Most of the police officals and represenatives for Sa3eed are chosen from the Ashraf tribes or the Hawwara tribes. Not saying these people are pure Arabs but there definately were bedouins settled in Sohag and other areas of Middle and Upper Egypt during the Islamic era.
During the 13-14th centuries around the time of the Mamelukes there was bitter conflicts between fellahin and Hawwara Bedouin tribes.
Yes, many groups across Northern and North-eastern claim Arabic ancestry but many of the people in these areas do have Arab ancestry. Especially in certain villages in Egypt that were settled by Arab tribes.
The following is a nice article written on the subject:
Marginalized Violent Internal Conflict In The Age Of Globalization: Mexico And Egypt
Arab Studies Quarterly (ASQ), Summer, 1999 by Dan Tschirgi
he authority of central governments in Upper Egypt was cemented through clientelist ties with leading families of the ashraf and arab groups. Even the Nasserist regime did not substantially undermine this political-administrative arrangement. Although land reform benefited peasant farmers to a degree, members of the landed classes used a variety of means to retain much of their holdings. Cairo continued to staff the higher ranks of the local police and security apparatus with personnel from the ashraf and arabs.(29)
Religion was central to the development of Upper Egyptian society. The ashraf claimed direct descent from the Prophet, while the arabs traced their lineage to a group of tribes from Arabia. On the other hand, the status of the fellahin rested on the belief that they descended from Egypt's pre-Islamic community and had converted to Islam, a history that placed them inescapably beneath both the ashraf and arabs.(30) Copts have occupied an ambivalent position in the social scale; as Christians they are considered inferior to Muslims but their individual status effectively depends on more material criteria.
In Muslim as well as Christian communities, and particularly at the lower socio-economic levels, religious practices are strongly imbued with non-orthodox folk elements, some of pharaonic origin. Although orthodox Islam is well grounded in urban areas, the countryside is the domain of a rich folk-religion, replete with beliefs in the magical, miraculous and occult.(31) The influx of villagers into Egyptian cities and towns, which by the 1970s led increasingly to the "ruralization" of these centers, provided fertile fields for anti-modernist, fundamentalist movements. Urban mosques often became centers for the recruitment of rural migrants into militant organizations.(32)

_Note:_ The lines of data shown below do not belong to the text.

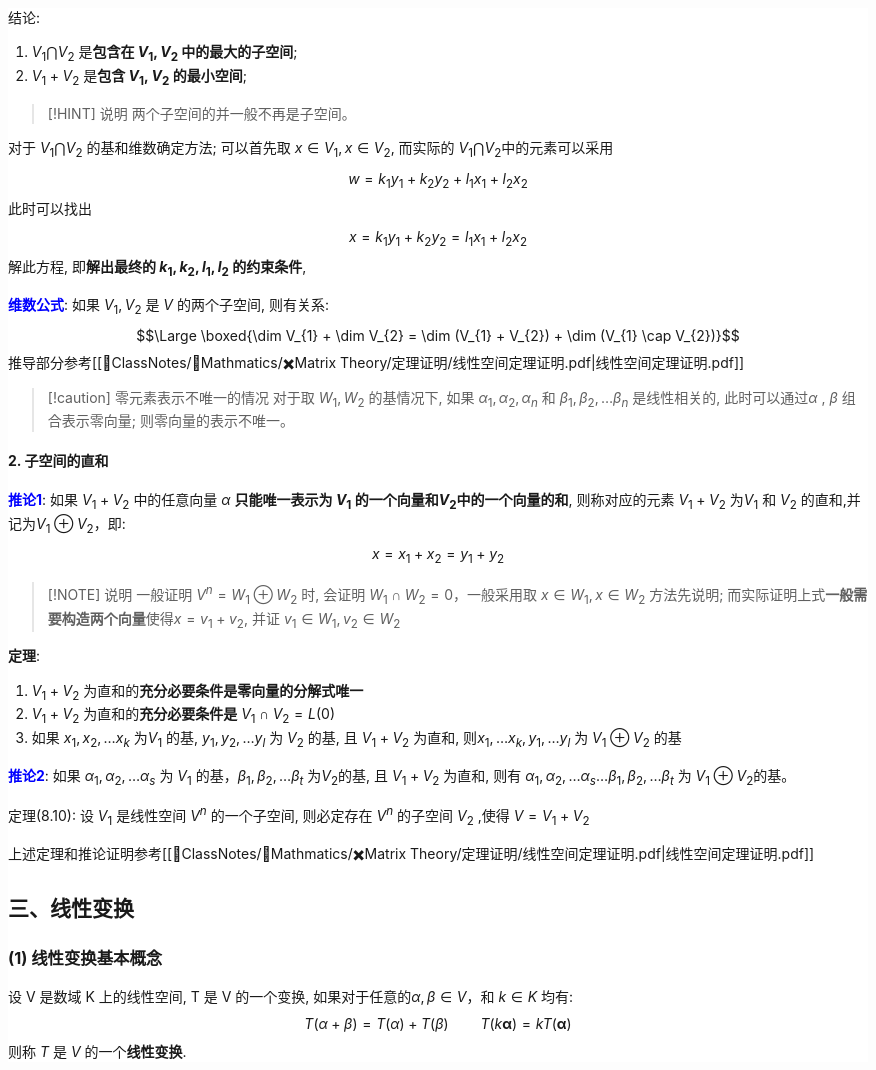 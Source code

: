 结论:
1. $V_1 \bigcap V_2$ 是**包含在 $V_1, V_2$ 中的最大的子空间**;
2. $V_1 + V_2$ 是**包含 $V_1$, $V_2$ 的最小空间**;

> [!HINT] 说明 
> 两个子空间的并一般不再是子空间。

对于 $V_1 \bigcap V_2$ 的基和维数确定方法; 可以首先取 $x \in  V_{1}, x\in  V_{2}$, 而实际的 $V_{1}\bigcap V_{2}$中的元素可以采用
$$w = k_{1} y_{1} + k_{2} y_{2} + l_{1}x_{1} + l_{2}x_{2}$$
此时可以找出
$$x = k_{1}y_{1} + k_{2}y_{2} = l_{1}x_{1}+ l_{2}x_{2}$$
解此方程, 即**解出最终的 $k_1, k_2, l_1, l_2$ 的约束条件**, 

<b><mark style="background: transparent; color: blue">维数公式</mark></b>: 如果 $V_1, V_2$ 是 $V$ 的两个子空间, 则有关系:
$$\Large \boxed{\dim V_{1} + \dim V_{2} = \dim (V_{1} + V_{2}) + \dim (V_{1} \cap  V_{2})}$$
推导部分参考[[📘ClassNotes/📐Mathmatics/✖️Matrix Theory/定理证明/线性空间定理证明.pdf|线性空间定理证明.pdf]] 

> [!caution] 零元素表示不唯一的情况
> 对于取 $W_{1}, W_{2}$ 的基情况下, 如果 $\alpha_{1}, \alpha_{2} , \alpha_{n}$ 和 $\beta_1, \beta_2, \dots \beta_n$ 是线性相关的, 此时可以通过$\alpha$ , $\beta$ 组合表示零向量; 则零向量的表示不唯一。

#### 2. 子空间的直和
<b><mark style="background: transparent; color: blue">推论1</mark></b>: 如果 $V_1 + V_2$ 中的任意向量 $\alpha$ **只能唯一表示为 $V_1$ 的一个向量和$V_2$中的一个向量的和**, 则称对应的元素 $V_1 + V_2$ 为$V_1$ 和 $V_2$ 的直和,并记为$V_{1}\oplus V_{2}$，即: 
$$x = x_{1} + x_{2} = y_{1}  + y_{2}$$

> [!NOTE] 说明
> 一般证明 $V^n = W_1 \oplus W_2$ 时, 会证明 $W_{1} \cap W_{2} ={0}$，一般采用取 $x  \in  W_1, x\in  W_2$ 方法先说明;
> 而实际证明上式**一般需要构造两个向量**使得$x = v_1 + v_2$, 并证 $v_{1}\in W_{1}, v_{2}\in  W_{2}$ 

**定理**: 
1. $V_1 + V_2$ 为直和的**充分必要条件是零向量的分解式唯一** 
2. $V_1 + V_2$ 为直和的**充分必要条件是** $V_1\cap V_2 = L(0)$  
3. 如果 $x_1, x_2,\dots x_k$ 为$V_1$ 的基, $y_1, y_2, \dots  y_l$ 为 $V_2$ 的基, 且 $V_1+V_2$ 为直和, 则$x_1, \dots  x_k, y_1, \dots  y_l$ 为 $V_1\oplus V_2$ 的基 

<b><mark style="background: transparent; color: blue">推论2</mark></b>: 如果 $\alpha_1, \alpha_2, \dots  \alpha_{s}$ 为 $V_1$ 的基，$\beta_1, \beta_2, \dots \beta_t$ 为$V_2$的基, 且 $V_1 + V_2$ 为直和, 则有 $\alpha_1, \alpha_2, \dots  \alpha_{s} \dots  \beta_1, \beta_2, \dots \beta_{t}$ 为 $V_1 \oplus  V_2$的基。

定理(8.10): 设 $V_1$ 是线性空间 $V^n$ 的一个子空间, 则必定存在 $V^n$ 的子空间 $V_2$ ,使得 $V = V_1 + V_2$ 

上述定理和推论证明参考[[📘ClassNotes/📐Mathmatics/✖️Matrix Theory/定理证明/线性空间定理证明.pdf|线性空间定理证明.pdf]] 

## 三、线性变换
### (1) 线性变换基本概念
设 V 是数域 K 上的线性空间, T 是 V 的一个变换, 如果对于任意的$\alpha, \beta \in  V$，和 $k \in K$ 均有:
$$T(\alpha + \beta) = T(\alpha) + T(\beta) \qquad  T(k\boldsymbol{\alpha}) = k T(\boldsymbol{\alpha})$$
则称 $T$ 是 $V$ 的一个**线性变换**.
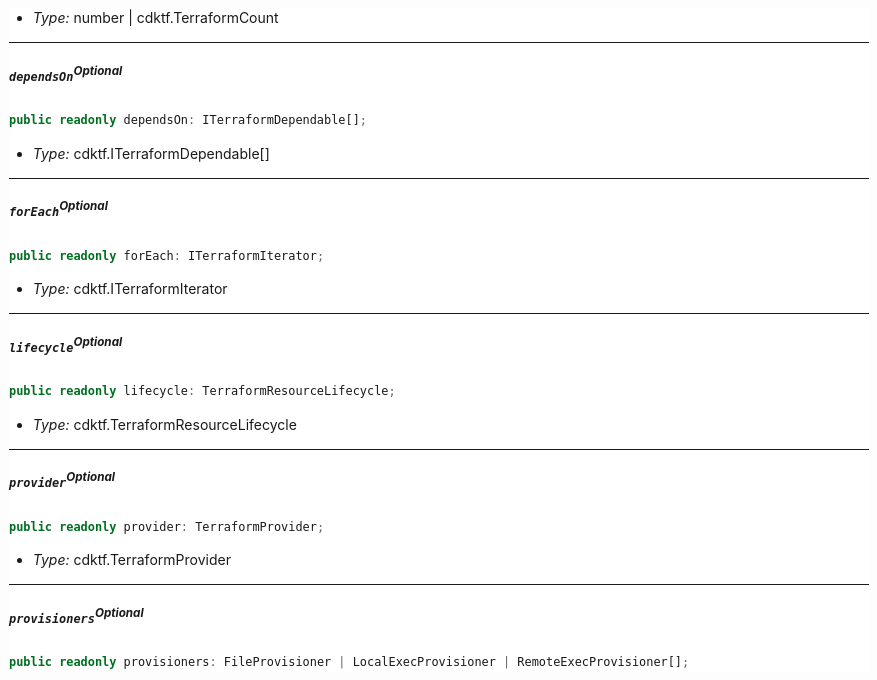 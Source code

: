 - *Type:* number | cdktf.TerraformCount

---

##### `dependsOn`<sup>Optional</sup> <a name="dependsOn" id="@cdktf/provider-digitalocean.vpc.VpcConfig.property.dependsOn"></a>

```typescript
public readonly dependsOn: ITerraformDependable[];
```

- *Type:* cdktf.ITerraformDependable[]

---

##### `forEach`<sup>Optional</sup> <a name="forEach" id="@cdktf/provider-digitalocean.vpc.VpcConfig.property.forEach"></a>

```typescript
public readonly forEach: ITerraformIterator;
```

- *Type:* cdktf.ITerraformIterator

---

##### `lifecycle`<sup>Optional</sup> <a name="lifecycle" id="@cdktf/provider-digitalocean.vpc.VpcConfig.property.lifecycle"></a>

```typescript
public readonly lifecycle: TerraformResourceLifecycle;
```

- *Type:* cdktf.TerraformResourceLifecycle

---

##### `provider`<sup>Optional</sup> <a name="provider" id="@cdktf/provider-digitalocean.vpc.VpcConfig.property.provider"></a>

```typescript
public readonly provider: TerraformProvider;
```

- *Type:* cdktf.TerraformProvider

---

##### `provisioners`<sup>Optional</sup> <a name="provisioners" id="@cdktf/provider-digitalocean.vpc.VpcConfig.property.provisioners"></a>

```typescript
public readonly provisioners: FileProvisioner | LocalExecProvisioner | RemoteExecProvisioner[];
```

YOu know that is all simple bullshit. MPs change on a termly basis, they are not derived from some ARabian tribal elite and you know it as well as I. THe pictures above are not of clans claiming to be Ashraf they are of the Hanashats and teh Abdul-Halims. 90% of people in the village fall into either family. They are no magical Arab elite. Many Copts come from humble origins in Middle Egypt (between Assiut and Minya) and look perfectly Caucasian. Just look at the Sawirises. You're probably some bitter Nubian or Sudanese who feels inferior to actual Egyptians.